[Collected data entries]
>>>

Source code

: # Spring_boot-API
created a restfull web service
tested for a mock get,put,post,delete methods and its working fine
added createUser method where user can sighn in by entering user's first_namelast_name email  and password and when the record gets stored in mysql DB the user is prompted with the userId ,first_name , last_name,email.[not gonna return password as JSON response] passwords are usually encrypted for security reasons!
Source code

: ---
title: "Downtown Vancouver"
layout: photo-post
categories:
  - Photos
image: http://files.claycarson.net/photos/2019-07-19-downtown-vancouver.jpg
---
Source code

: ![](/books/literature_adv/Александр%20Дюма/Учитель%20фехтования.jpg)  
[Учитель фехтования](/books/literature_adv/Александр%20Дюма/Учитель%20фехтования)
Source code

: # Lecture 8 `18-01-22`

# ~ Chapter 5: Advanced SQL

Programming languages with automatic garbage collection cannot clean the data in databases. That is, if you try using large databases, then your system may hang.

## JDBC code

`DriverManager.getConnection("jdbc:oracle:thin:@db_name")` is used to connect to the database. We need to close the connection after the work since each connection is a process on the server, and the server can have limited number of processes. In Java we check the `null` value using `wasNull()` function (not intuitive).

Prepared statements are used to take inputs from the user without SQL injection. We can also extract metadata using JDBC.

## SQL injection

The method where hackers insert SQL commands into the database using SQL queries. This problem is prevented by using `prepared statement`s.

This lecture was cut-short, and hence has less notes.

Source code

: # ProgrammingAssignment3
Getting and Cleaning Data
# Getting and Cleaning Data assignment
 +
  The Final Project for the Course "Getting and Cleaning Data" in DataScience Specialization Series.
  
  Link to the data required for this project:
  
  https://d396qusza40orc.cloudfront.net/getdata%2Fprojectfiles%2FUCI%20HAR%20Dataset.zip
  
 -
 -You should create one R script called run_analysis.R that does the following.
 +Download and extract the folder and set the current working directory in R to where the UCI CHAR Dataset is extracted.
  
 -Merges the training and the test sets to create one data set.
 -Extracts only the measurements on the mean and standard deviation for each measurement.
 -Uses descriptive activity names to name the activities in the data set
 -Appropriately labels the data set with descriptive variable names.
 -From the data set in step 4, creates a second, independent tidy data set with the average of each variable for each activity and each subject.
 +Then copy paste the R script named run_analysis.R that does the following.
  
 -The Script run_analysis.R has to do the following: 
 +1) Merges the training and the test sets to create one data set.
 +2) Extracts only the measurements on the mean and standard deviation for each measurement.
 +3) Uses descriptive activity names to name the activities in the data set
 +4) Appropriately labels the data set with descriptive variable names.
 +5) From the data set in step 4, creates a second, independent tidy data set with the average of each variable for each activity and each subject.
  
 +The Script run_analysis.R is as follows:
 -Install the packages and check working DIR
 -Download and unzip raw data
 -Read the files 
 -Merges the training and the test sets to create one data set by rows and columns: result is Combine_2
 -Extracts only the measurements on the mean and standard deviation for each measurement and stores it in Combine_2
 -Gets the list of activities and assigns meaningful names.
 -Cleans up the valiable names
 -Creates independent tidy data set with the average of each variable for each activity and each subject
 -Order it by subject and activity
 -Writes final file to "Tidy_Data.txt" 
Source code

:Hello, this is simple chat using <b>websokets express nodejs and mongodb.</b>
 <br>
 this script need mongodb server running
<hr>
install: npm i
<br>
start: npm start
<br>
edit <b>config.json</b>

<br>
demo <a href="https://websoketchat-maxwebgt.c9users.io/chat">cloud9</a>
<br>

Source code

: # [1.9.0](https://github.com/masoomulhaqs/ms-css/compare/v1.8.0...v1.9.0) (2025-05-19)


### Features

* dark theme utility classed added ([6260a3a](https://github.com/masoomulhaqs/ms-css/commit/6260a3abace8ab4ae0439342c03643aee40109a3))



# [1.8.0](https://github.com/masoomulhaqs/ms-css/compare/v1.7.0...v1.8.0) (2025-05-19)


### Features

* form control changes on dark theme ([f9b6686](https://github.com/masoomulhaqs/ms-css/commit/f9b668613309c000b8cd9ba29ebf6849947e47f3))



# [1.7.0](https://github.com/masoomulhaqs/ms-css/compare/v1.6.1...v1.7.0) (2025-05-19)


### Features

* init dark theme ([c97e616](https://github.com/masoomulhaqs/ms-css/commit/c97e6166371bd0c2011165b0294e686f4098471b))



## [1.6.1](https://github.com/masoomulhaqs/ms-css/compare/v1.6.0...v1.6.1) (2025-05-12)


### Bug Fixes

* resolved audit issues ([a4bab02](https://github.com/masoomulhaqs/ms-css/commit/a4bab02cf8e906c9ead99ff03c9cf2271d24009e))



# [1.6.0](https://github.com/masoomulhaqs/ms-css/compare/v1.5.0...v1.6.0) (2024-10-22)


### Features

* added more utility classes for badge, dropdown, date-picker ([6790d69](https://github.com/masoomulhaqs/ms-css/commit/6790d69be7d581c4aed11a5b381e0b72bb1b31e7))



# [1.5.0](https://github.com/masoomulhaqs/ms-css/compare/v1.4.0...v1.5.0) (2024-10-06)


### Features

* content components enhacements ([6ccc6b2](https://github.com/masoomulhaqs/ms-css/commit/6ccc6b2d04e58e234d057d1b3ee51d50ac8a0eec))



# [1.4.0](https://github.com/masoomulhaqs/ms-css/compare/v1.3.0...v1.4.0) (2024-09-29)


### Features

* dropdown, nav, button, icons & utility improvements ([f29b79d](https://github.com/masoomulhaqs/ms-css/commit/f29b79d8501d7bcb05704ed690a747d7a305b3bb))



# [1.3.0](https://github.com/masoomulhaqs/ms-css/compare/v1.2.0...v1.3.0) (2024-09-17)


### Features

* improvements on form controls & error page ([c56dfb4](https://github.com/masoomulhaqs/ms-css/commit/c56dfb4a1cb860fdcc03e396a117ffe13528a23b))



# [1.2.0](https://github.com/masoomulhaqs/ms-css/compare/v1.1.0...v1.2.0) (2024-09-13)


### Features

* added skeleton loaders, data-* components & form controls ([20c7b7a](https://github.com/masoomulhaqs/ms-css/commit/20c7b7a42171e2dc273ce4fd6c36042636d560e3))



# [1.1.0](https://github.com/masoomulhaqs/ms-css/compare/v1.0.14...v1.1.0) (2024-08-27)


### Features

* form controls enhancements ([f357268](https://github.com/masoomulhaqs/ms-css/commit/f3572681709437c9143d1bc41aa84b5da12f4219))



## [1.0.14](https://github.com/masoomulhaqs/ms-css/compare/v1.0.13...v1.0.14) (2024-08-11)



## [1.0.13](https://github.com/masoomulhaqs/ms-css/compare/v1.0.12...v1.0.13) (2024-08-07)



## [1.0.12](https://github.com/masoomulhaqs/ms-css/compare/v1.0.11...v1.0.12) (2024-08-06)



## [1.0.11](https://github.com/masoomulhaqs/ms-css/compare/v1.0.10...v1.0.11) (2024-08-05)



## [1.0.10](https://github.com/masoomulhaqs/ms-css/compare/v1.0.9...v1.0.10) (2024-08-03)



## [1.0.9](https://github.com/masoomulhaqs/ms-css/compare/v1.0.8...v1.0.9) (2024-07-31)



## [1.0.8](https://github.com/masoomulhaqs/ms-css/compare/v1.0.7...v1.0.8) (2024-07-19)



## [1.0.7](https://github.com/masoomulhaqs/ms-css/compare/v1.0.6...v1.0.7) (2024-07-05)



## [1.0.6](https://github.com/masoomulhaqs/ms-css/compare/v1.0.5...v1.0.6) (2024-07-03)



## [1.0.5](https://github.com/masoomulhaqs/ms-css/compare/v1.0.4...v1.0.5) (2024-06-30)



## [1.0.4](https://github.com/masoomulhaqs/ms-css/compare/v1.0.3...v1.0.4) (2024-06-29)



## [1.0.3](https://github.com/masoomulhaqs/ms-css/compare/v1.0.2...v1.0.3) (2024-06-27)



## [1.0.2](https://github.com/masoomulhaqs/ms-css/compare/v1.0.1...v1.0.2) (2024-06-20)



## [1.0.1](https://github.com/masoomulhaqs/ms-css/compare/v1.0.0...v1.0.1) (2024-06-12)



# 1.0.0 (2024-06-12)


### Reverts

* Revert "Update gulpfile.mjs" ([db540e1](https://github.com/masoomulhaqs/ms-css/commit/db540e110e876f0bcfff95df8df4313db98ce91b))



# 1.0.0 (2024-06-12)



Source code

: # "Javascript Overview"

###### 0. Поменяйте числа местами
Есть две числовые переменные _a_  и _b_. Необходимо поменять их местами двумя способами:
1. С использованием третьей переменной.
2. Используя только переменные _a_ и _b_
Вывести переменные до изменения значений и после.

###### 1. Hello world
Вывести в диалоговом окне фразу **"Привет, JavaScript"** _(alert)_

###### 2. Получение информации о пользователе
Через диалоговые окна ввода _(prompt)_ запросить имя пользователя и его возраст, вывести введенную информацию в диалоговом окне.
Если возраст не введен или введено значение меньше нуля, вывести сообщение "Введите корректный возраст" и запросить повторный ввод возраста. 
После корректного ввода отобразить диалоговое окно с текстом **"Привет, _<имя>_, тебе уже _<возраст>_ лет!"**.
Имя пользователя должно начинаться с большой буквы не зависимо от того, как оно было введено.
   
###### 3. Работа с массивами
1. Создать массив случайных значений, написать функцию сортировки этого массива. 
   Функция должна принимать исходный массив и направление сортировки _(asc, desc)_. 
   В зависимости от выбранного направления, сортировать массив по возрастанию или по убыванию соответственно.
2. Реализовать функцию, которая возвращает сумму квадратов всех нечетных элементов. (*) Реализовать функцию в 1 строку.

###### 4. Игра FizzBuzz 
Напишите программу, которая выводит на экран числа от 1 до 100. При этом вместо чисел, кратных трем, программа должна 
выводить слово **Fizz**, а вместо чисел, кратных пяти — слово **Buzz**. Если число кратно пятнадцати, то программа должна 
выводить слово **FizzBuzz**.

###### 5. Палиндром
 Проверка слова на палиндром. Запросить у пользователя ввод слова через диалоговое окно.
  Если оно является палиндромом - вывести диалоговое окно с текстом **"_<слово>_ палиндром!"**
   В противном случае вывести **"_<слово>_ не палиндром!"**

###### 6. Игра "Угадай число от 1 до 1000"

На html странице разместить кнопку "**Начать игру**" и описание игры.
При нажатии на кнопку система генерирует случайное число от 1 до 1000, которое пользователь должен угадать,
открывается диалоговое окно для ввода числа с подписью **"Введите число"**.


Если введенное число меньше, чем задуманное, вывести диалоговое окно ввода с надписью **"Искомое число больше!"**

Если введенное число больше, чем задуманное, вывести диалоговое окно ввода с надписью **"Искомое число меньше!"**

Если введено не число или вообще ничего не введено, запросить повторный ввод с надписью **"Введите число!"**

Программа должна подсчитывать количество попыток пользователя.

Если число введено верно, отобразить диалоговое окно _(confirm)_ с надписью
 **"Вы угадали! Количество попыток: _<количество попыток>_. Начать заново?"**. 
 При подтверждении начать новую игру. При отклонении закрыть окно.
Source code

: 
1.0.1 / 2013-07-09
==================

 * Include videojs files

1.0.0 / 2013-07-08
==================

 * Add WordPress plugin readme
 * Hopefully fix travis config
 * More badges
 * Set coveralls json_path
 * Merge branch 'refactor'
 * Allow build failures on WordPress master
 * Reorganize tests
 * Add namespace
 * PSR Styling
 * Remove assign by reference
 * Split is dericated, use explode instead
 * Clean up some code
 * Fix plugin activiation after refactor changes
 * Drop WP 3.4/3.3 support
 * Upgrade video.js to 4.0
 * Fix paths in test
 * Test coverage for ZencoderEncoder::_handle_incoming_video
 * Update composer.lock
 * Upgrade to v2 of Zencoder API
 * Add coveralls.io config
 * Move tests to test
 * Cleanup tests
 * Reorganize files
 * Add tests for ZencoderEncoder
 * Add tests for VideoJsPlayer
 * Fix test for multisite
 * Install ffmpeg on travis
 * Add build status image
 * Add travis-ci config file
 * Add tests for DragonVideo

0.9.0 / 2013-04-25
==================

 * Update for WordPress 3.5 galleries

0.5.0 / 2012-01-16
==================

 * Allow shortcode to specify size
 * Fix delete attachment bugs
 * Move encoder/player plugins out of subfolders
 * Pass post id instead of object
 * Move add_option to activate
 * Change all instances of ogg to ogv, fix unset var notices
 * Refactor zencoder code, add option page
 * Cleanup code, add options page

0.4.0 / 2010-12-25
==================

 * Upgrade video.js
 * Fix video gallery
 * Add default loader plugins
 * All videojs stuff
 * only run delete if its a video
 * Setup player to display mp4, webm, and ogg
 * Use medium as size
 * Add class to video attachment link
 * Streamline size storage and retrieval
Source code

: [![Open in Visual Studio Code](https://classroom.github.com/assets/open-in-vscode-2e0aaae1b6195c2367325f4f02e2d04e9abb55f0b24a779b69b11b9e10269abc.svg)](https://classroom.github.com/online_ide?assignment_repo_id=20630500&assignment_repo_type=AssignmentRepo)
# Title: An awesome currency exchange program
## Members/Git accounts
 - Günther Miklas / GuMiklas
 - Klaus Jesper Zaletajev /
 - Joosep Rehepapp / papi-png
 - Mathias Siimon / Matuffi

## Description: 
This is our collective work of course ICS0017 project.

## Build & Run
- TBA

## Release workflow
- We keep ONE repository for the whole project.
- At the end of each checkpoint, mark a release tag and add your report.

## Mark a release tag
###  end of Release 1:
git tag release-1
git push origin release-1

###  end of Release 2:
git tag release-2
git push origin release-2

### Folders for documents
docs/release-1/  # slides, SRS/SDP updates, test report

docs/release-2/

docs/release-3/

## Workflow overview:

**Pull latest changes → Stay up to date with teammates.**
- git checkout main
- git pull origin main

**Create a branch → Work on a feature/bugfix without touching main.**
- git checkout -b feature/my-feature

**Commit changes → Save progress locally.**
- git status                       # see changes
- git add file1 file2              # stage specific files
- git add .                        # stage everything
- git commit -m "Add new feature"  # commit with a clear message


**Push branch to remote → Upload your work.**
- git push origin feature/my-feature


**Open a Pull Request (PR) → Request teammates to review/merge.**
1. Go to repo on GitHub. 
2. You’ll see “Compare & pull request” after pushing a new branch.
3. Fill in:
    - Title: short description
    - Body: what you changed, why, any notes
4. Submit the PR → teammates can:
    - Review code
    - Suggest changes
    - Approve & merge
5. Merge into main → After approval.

<<<

▶ **WORK ITEM**
Set down, unchanged, only those lines above that fall between the line with "video attachment link" and the line with "- git commit", the two end lines included.

▶ **ANSWER TO THIS EXERCISE**
 * Add class to video attachment link
 * Streamline size storage and retrieval
Source code

: [![Open in Visual Studio Code](https://classroom.github.com/assets/open-in-vscode-2e0aaae1b6195c2367325f4f02e2d04e9abb55f0b24a779b69b11b9e10269abc.svg)](https://classroom.github.com/online_ide?assignment_repo_id=20630500&assignment_repo_type=AssignmentRepo)
# Title: An awesome currency exchange program
## Members/Git accounts
 - Günther Miklas / GuMiklas
 - Klaus Jesper Zaletajev /
 - Joosep Rehepapp / papi-png
 - Mathias Siimon / Matuffi

## Description: 
This is our collective work of course ICS0017 project.

## Build & Run
- TBA

## Release workflow
- We keep ONE repository for the whole project.
- At the end of each checkpoint, mark a release tag and add your report.

## Mark a release tag
###  end of Release 1:
git tag release-1
git push origin release-1

###  end of Release 2:
git tag release-2
git push origin release-2

### Folders for documents
docs/release-1/  # slides, SRS/SDP updates, test report

docs/release-2/

docs/release-3/

## Workflow overview:

**Pull latest changes → Stay up to date with teammates.**
- git checkout main
- git pull origin main

**Create a branch → Work on a feature/bugfix without touching main.**
- git checkout -b feature/my-feature

**Commit changes → Save progress locally.**
- git status                       # see changes
- git add file1 file2              # stage specific files
- git add .                        # stage everything
- git commit -m "Add new feature"  # commit with a clear message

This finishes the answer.